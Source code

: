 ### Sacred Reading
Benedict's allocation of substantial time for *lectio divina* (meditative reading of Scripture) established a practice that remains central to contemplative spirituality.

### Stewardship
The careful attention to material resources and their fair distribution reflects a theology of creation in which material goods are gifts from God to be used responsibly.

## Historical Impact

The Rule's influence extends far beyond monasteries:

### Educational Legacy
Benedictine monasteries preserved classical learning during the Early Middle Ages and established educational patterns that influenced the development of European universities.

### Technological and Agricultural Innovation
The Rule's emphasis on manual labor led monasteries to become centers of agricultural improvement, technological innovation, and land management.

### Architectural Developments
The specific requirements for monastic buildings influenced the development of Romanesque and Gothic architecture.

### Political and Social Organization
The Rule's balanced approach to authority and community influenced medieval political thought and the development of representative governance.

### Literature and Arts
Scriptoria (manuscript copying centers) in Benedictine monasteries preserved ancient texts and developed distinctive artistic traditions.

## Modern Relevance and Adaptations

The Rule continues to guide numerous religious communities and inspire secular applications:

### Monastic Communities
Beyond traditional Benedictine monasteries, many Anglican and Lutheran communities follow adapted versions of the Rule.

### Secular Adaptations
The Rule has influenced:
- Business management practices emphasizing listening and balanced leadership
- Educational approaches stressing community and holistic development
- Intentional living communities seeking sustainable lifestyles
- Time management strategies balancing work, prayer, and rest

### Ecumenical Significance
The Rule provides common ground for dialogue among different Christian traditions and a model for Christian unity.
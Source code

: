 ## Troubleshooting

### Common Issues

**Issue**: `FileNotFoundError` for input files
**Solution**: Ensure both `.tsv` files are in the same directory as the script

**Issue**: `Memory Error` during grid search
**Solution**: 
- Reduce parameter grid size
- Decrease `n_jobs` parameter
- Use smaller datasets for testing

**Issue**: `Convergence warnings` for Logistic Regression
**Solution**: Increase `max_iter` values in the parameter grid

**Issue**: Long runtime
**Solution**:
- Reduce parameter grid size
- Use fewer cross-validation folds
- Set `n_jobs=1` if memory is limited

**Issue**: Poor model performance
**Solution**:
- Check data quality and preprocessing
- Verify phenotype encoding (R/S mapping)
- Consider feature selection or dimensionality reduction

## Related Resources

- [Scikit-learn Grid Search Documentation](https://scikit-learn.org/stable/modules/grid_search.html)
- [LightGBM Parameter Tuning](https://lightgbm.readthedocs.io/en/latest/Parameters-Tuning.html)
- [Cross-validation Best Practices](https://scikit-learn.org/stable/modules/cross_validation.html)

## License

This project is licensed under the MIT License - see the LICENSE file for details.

▶ **Exercise instructions**
Please output exactly the lines between the one holding "- Consider feature" and the one holding "- [LightGBM Parameter" in the records above, inclusive, and nothing more.

▶ **The completed task**
- Consider feature selection or dimensionality reduction

## Related Resources

- [Scikit-learn Grid Search Documentation](https://scikit-learn.org/stable/modules/grid_search.html)
- [LightGBM Parameter Tuning](https://lightgbm.readthedocs.io/en/latest/Parameters-Tuning.html)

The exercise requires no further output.